- What the exercise asks:
Keep only those lines of the records that include the string "files".
Segment Start: Source records
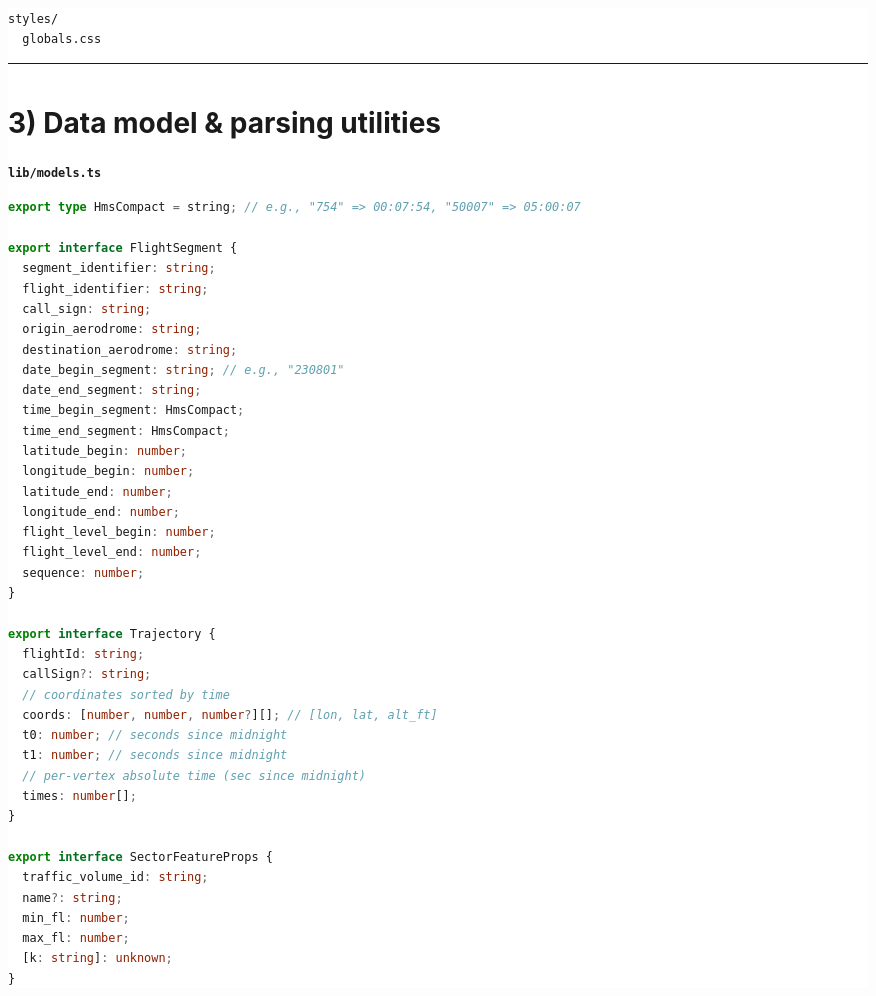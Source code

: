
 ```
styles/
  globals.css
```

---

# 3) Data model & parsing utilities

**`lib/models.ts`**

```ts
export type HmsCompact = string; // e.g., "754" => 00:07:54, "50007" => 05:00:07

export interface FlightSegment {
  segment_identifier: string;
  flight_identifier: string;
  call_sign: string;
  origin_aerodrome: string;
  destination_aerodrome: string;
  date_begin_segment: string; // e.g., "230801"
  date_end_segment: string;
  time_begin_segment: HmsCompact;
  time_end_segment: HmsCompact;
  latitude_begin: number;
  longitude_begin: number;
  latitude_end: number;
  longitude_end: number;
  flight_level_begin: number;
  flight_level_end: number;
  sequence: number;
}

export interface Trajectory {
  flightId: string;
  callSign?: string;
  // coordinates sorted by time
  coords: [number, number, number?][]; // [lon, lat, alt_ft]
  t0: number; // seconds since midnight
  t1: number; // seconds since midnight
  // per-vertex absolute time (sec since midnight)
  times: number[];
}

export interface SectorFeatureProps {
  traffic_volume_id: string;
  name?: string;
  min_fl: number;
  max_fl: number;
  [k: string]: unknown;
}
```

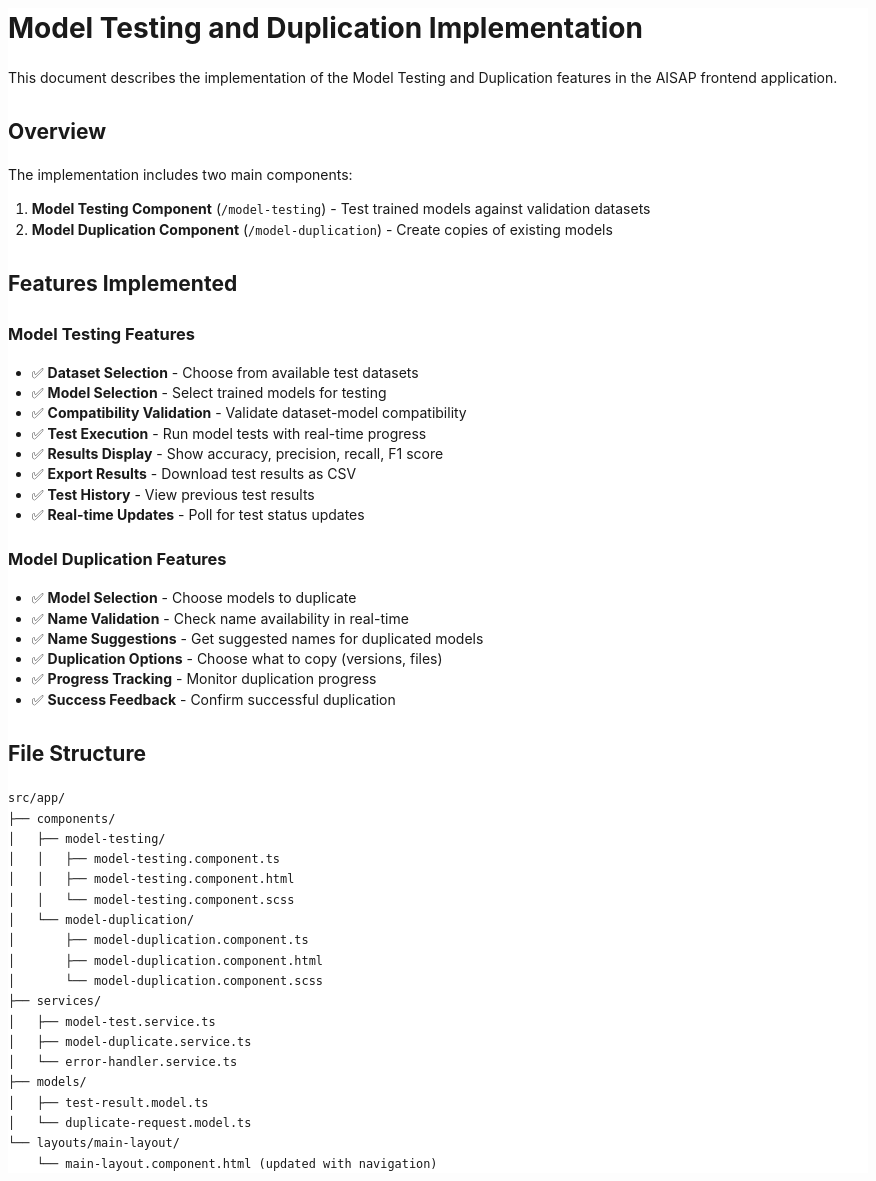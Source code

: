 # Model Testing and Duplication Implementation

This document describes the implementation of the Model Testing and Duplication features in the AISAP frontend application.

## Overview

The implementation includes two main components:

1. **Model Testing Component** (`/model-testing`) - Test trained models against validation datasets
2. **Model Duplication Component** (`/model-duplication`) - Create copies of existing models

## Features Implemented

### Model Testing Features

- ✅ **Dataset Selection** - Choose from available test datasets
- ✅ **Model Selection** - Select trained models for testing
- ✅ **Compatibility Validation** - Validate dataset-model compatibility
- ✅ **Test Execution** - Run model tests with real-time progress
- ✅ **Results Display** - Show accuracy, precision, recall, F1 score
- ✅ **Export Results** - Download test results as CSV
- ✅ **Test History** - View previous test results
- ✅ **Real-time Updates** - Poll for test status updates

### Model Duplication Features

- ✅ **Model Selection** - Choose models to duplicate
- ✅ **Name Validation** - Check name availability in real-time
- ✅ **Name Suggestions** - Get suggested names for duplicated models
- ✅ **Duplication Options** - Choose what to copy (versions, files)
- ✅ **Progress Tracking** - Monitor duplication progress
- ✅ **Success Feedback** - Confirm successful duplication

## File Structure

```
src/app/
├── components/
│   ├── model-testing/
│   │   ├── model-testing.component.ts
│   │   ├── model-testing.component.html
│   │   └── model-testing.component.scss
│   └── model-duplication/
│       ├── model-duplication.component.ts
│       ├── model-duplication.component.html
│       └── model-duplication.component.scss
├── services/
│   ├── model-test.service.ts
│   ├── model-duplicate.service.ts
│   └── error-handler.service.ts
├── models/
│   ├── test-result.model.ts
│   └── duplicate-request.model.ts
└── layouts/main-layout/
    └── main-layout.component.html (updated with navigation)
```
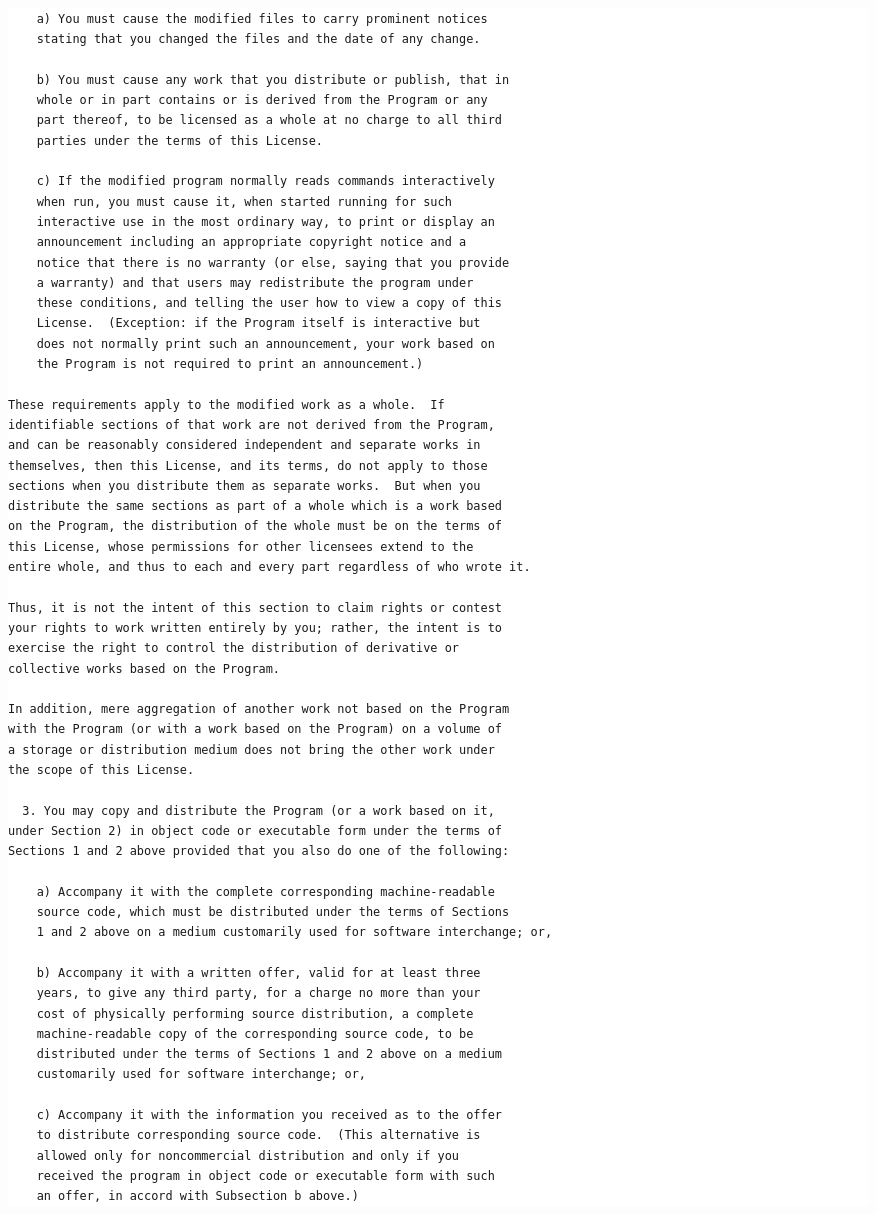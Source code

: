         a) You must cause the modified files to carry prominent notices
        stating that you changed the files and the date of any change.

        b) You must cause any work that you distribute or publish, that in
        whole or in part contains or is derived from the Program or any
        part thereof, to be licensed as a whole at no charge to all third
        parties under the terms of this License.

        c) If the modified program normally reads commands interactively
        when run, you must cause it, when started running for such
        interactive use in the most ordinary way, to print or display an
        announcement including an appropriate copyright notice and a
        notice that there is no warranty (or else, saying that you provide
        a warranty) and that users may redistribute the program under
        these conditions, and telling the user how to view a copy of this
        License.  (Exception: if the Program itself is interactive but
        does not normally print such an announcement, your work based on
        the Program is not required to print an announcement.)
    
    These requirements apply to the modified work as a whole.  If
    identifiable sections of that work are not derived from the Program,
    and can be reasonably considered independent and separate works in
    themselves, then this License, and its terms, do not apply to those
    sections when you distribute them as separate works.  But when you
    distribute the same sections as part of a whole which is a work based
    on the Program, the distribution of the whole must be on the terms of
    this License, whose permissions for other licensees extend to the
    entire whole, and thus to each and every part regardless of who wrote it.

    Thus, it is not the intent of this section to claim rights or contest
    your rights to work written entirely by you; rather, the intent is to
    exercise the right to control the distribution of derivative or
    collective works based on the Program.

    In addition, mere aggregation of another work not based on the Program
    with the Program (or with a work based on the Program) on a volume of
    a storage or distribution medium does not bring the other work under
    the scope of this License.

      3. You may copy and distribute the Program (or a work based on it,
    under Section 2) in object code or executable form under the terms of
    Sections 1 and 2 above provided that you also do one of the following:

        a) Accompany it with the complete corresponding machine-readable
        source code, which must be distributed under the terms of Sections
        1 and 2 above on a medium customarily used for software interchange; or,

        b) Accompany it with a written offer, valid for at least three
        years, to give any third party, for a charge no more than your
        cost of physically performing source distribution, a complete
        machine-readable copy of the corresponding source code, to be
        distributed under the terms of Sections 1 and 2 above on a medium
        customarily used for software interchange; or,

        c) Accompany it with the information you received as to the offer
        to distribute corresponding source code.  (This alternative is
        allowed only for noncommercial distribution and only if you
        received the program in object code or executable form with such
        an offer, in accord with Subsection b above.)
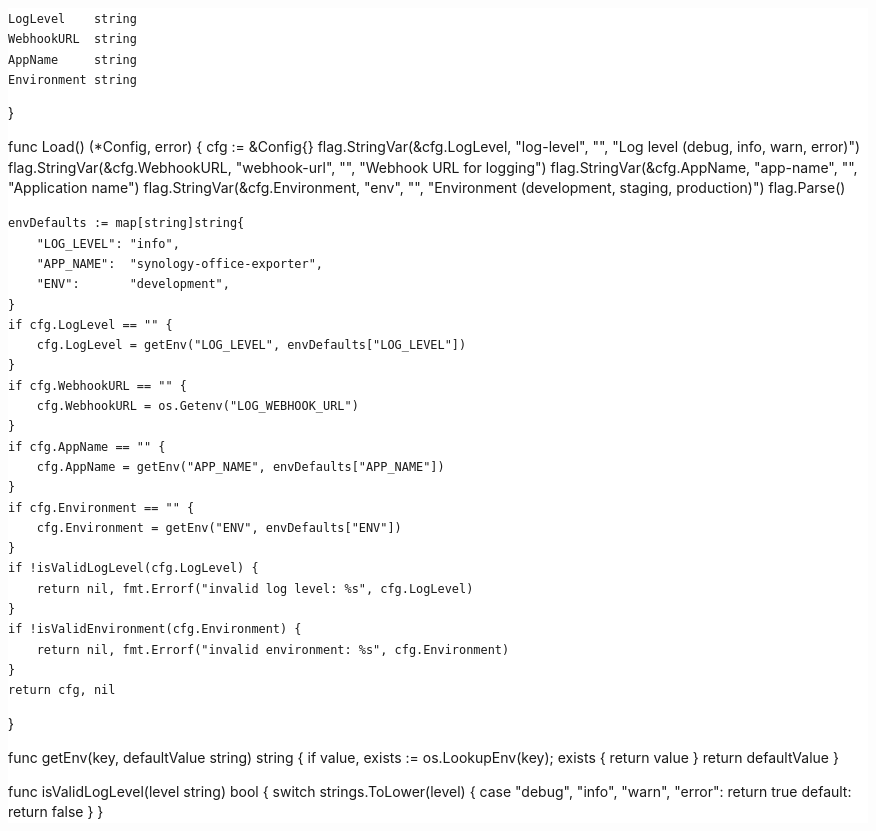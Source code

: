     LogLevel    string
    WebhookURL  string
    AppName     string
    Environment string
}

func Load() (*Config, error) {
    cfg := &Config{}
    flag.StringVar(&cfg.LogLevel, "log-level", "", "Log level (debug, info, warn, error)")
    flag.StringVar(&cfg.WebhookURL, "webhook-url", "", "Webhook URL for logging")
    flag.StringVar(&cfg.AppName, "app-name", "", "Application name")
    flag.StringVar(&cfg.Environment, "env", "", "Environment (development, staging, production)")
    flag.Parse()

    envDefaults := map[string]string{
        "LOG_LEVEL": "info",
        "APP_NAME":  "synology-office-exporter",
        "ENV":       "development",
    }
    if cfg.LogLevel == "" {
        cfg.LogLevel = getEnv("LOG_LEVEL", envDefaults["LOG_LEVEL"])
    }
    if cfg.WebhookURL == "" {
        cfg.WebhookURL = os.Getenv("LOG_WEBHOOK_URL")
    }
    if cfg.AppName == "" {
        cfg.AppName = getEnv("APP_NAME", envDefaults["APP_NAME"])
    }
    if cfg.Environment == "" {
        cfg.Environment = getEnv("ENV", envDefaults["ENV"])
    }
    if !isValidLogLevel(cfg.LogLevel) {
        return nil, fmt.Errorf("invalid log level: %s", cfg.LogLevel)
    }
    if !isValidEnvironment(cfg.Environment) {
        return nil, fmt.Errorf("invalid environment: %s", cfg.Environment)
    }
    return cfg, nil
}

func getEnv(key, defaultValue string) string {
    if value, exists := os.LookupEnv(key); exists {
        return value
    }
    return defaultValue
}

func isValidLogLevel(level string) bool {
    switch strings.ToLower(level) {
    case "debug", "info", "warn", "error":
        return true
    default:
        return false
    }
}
Segment End: Source records
- The completed task:
- ✅ **Duplication Options** - Choose what to copy (versions, files)
:         a) You must cause the modified files to carry prominent notices
        stating that you changed the files and the date of any change.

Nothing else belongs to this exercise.